Another student rolled his eyes. “Because zombies
always
make sense.”

She glared at him. “Shut up.”

“Make me.”

“Now that we have demonstrated once again that no human being is ever more than a few steps away from pulling pigtails on the playground, who wants to posit a reason that we’d have zombies now, rather than, oh, six weeks ago?” Michael looked around the room. “Come on. I’m playing along with you. Now one of you needs to play along with me.”

“That Mayday Army thing.” The words came from a tiny bio-chem major who almost never spoke during class; she just sat there taking notes with a single-minded dedication that was more frightening than admirable. It was like she thought the bottom of the bell curve would be shot after every exam. She wasn’t taking notes now. She was looking at Professor Mason with wide, serious eyes, pencil finally down. “They released an experimental, genetically engineered pathogen into the atmosphere. Dr. Kellis hadn’t reached human trials yet. If there were going to be side effects, he didn’t have time to find out what they were.”

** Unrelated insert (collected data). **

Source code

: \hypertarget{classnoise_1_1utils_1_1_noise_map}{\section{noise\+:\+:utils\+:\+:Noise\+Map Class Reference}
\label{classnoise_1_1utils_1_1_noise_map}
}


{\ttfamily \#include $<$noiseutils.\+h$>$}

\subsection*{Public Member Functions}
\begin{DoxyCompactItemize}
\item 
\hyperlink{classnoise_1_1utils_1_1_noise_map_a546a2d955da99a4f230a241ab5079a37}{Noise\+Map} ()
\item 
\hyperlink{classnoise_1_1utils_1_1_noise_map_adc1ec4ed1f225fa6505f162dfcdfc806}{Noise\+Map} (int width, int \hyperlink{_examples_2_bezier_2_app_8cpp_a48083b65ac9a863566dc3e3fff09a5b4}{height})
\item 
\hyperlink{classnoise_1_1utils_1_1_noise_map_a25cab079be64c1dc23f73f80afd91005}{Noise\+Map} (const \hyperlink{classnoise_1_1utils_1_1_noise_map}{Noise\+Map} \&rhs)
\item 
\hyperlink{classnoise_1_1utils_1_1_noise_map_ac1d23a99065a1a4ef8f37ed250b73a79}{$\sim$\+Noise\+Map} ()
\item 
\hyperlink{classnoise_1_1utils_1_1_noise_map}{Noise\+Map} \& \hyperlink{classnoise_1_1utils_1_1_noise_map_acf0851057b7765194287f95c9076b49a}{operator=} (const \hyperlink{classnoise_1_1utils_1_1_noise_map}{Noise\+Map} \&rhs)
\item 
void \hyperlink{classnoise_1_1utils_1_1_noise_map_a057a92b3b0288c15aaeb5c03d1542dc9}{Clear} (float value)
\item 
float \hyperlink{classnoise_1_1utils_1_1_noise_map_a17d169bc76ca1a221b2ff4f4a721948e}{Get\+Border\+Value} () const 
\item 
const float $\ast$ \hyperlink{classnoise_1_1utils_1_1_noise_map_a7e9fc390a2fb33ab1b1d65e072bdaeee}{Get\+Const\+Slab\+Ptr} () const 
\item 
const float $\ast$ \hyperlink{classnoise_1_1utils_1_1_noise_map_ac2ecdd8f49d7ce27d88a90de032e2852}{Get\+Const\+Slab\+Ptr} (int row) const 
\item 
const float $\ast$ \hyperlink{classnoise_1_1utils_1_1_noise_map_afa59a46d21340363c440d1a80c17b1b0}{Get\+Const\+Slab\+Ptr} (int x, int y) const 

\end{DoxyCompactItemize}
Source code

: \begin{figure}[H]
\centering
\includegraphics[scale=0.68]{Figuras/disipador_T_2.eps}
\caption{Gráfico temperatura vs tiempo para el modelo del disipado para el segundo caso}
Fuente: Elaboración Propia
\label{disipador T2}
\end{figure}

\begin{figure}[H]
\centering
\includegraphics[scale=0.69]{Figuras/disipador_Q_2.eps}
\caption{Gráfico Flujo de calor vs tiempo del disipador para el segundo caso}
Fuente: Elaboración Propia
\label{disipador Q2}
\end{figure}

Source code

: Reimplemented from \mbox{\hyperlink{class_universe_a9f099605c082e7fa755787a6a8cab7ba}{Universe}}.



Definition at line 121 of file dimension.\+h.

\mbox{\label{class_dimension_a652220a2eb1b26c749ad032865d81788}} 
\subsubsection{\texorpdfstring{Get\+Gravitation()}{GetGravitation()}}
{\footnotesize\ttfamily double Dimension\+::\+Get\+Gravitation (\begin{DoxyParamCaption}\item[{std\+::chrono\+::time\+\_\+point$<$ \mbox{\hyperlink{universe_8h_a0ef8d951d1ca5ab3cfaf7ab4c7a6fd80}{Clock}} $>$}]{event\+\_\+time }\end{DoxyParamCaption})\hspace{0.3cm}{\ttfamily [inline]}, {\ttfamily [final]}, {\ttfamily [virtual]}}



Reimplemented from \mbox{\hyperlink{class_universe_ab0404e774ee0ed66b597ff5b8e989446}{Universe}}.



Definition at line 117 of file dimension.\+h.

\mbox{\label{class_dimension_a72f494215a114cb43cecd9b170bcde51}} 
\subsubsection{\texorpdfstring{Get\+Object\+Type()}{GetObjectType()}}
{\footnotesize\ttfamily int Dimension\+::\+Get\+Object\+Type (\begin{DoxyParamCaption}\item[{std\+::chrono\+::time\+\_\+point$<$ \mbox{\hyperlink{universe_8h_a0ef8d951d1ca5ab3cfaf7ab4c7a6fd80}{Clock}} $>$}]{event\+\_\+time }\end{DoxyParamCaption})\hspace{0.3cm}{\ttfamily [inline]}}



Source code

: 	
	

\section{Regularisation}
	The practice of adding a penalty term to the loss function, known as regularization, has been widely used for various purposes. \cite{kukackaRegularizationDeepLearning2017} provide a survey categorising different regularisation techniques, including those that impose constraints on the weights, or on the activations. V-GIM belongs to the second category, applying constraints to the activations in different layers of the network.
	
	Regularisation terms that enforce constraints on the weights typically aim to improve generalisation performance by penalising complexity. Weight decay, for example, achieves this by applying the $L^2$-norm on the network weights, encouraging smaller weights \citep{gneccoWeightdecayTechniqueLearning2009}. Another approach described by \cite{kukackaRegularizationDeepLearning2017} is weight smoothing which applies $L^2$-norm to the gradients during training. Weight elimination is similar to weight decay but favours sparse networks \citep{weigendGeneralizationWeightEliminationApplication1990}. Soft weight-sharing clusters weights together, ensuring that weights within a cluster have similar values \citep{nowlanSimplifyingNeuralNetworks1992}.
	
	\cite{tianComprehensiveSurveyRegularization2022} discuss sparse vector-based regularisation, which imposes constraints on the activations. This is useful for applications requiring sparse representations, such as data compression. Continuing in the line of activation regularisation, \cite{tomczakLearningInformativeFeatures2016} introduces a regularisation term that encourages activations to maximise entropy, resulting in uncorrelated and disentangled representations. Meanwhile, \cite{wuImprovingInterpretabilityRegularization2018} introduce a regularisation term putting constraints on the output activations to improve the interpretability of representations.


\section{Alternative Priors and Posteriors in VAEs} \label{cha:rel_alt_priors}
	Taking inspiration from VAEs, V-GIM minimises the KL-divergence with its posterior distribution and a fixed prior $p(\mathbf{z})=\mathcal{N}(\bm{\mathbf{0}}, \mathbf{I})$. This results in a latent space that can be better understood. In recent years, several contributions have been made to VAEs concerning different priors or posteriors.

She sounded utterly serene, like she’d finally found a test that she was certain she could pass. Michael Mason paused. “That’s an interesting theory, Michelle.”

“The CDC has shut down half a dozen clinical trials in the last week, and they won’t say why,” she replied, as if that had some bearing on the conversation.

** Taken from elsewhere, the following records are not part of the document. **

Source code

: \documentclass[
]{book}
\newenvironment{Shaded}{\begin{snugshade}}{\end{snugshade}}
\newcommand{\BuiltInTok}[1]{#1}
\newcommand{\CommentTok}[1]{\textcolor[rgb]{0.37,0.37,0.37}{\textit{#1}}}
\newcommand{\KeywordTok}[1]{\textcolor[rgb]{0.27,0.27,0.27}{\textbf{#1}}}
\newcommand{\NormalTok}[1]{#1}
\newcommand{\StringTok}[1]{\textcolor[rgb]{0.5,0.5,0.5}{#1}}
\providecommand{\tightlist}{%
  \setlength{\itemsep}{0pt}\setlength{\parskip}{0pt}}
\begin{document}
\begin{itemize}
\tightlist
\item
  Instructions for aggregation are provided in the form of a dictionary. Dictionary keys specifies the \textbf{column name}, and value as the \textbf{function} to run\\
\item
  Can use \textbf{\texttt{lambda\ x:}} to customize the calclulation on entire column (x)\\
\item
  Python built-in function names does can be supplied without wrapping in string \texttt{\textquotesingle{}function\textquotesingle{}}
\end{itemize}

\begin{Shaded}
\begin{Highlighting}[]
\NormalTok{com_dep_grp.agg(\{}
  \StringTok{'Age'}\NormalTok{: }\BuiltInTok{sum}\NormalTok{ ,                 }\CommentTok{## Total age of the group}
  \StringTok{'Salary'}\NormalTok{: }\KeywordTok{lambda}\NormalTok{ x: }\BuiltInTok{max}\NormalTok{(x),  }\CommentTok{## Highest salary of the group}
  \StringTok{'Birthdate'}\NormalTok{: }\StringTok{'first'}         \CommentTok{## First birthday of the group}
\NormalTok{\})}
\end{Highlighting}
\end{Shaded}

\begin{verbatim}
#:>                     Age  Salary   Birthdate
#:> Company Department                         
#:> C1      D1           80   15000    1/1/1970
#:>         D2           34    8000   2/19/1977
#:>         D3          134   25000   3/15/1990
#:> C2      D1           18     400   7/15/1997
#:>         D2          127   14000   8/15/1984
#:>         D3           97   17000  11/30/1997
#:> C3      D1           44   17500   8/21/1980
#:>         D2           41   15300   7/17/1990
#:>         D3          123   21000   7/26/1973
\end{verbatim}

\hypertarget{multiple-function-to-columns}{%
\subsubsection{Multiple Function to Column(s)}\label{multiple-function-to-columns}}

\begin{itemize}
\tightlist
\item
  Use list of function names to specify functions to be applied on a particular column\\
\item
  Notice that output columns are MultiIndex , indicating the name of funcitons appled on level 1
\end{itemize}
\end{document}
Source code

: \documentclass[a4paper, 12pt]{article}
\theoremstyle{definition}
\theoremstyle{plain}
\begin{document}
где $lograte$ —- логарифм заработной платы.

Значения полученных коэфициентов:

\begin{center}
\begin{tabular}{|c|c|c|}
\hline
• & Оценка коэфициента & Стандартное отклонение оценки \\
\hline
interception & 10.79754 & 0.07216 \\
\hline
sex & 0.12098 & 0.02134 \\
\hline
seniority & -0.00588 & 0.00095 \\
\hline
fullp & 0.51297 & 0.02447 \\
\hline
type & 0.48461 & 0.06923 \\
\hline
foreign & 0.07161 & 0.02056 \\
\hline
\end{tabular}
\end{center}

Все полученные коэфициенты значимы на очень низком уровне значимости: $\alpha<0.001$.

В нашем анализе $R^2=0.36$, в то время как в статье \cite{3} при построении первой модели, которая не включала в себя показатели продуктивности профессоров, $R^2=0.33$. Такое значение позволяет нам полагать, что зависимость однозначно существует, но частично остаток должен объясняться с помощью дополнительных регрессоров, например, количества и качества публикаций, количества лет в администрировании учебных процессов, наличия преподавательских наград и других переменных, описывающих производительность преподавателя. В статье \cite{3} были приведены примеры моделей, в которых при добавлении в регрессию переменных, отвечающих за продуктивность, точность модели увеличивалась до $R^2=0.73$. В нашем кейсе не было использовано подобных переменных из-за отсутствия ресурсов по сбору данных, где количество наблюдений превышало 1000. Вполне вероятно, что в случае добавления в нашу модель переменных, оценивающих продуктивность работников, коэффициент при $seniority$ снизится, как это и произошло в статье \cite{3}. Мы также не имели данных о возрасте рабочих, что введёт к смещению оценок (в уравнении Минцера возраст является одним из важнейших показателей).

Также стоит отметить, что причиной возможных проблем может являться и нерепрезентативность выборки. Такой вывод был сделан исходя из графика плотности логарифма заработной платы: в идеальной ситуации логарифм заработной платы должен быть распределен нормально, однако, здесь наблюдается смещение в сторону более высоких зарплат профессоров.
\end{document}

Maybe it did. Michael Mason straightened. “All right. I’m going to humor you, because it’s not every day that one gets a zombie apocalypse as an excuse for canceling class. You’re all dismissed, on one condition.”

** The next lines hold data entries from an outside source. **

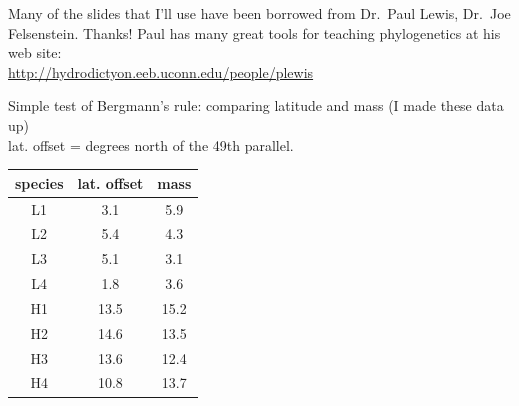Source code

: \documentclass[landscape]{foils}
\begin{document}
\pagecolor{white}
\unitlength=1mm
\begin{center}
{\Large Many of the  slides that I'll use have been borrowed from Dr.\ Paul Lewis, Dr.\ Joe Felsenstein. Thanks!}
\vskip 15mm
\large Paul has many great tools for teaching phylogenetics at his web site: \\
\url{http://hydrodictyon.eeb.uconn.edu/people/plewis}
\end{center}


\myNewSlide
Simple test of Bergmann's rule: comparing latitude and mass (I made these data up)\\
\normalsize
lat. offset = degrees north of the 49th parallel.
\begin{table}[htdp]
\begin{center}
\begin{tabular}{|c|c|c|}
\hline
species & lat. offset & mass \\
\hline
L1 &  3.1 &  5.9 \\
L2 &  5.4  & 4.3 \\
L3 &  5.1 &  3.1 \\
L4 &  1.8 &  3.6 \\
H1 &  13.5  & 15.2 \\
H2 &  14.6 &  13.5 \\
H3 &  13.6 &  12.4 \\
H4 &  10.8 &  13.7 \\
\hline

\end{tabular}
\end{center}
\label{default}
\end{table}%
\myNewSlide
\end{document}

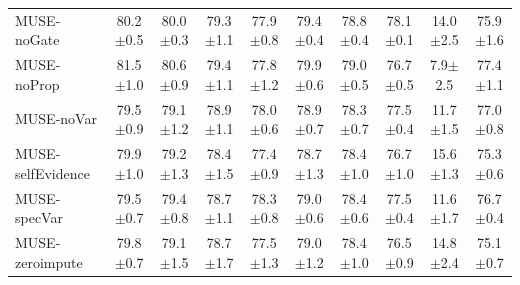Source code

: \begin{tabular}{lccccccccc}
MUSE-noGate & 80.2$\pm$0.5 & 80.0$\pm$0.3 & 79.3$\pm$1.1 & 77.9$\pm$0.8 & 79.4$\pm$0.4 & 78.8$\pm$0.4 & 78.1$\pm$0.1 & 14.0$\pm$2.5 & 75.9$\pm$1.6 \\
MUSE-noProp & 81.5$\pm$1.0 & 80.6$\pm$0.9 & 79.4$\pm$1.1 & 77.8$\pm$1.2 & 79.9$\pm$0.6 & 79.0$\pm$0.5 & 76.7$\pm$0.5 & 7.9$\pm$2.5 & 77.4$\pm$1.1 \\
MUSE-noVar & 79.5$\pm$0.9 & 79.1$\pm$1.2 & 78.9$\pm$1.1 & 78.0$\pm$0.6 & 78.9$\pm$0.7 & 78.3$\pm$0.7 & 77.5$\pm$0.4 & 11.7$\pm$1.5 & 77.0$\pm$0.8 \\
MUSE-selfEvidence & 79.9$\pm$1.0 & 79.2$\pm$1.3 & 78.4$\pm$1.5 & 77.4$\pm$0.9 & 78.7$\pm$1.3 & 78.4$\pm$1.0 & 76.7$\pm$1.0 & 15.6$\pm$1.3 & 75.3$\pm$0.6 \\
MUSE-specVar & 79.5$\pm$0.7 & 79.4$\pm$0.8 & 78.7$\pm$1.1 & 78.3$\pm$0.8 & 79.0$\pm$0.6 & 78.4$\pm$0.6 & 77.5$\pm$0.4 & 11.6$\pm$1.7 & 76.7$\pm$0.4 \\
MUSE-zeroimpute & 79.8$\pm$0.7 & 79.1$\pm$1.5 & 78.7$\pm$1.7 & 77.5$\pm$1.3 & 79.0$\pm$1.2 & 78.4$\pm$1.0 & 76.5$\pm$0.9 & 14.8$\pm$2.4 & 75.1$\pm$0.7 \\
\bottomrule
\end{tabular}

“What’s that, Professor?” asked a student.

“I want you all to stay together. Check your phones for news; check your Twitter feeds. See if anything strange is going on before you go anywhere.” He forced a smile, wishing he wasn’t starting to feel so uneasy. “If we’re having a zombie apocalypse, let’s make it a minor one, and all be back here on Monday, all right?”

Laughter and applause greeted his words. He stayed at the front of the room until the last of the students had streamed out; then he grabbed his coat and started for the exit himself. He needed to cancel classes for the rest of the day. He needed to call Stacy and tell her to get Phillip from his kindergarten. If there was one thing science had taught him, it was that safe was always better than sorry, and some things were never on the final exam.

 

* * *

 

Professor Michael Mason has announced the cancellation of class for the rest of the week. His podcast will be posted tomorrow night, as scheduled. All students are given a one-week extension on their summer term papers.

July 20, 2014: Manhattan, New York
 
 

The anchorman had built his reputation on looking sleek and well-groomed even when broadcasting from the middle of a hurricane. His smile was a carefully honed weapon of reassurance, meant to be deployed when bad news might otherwise whip the populace into a frenzy. He was smiling steadily. He had been smiling since the beginning of his report.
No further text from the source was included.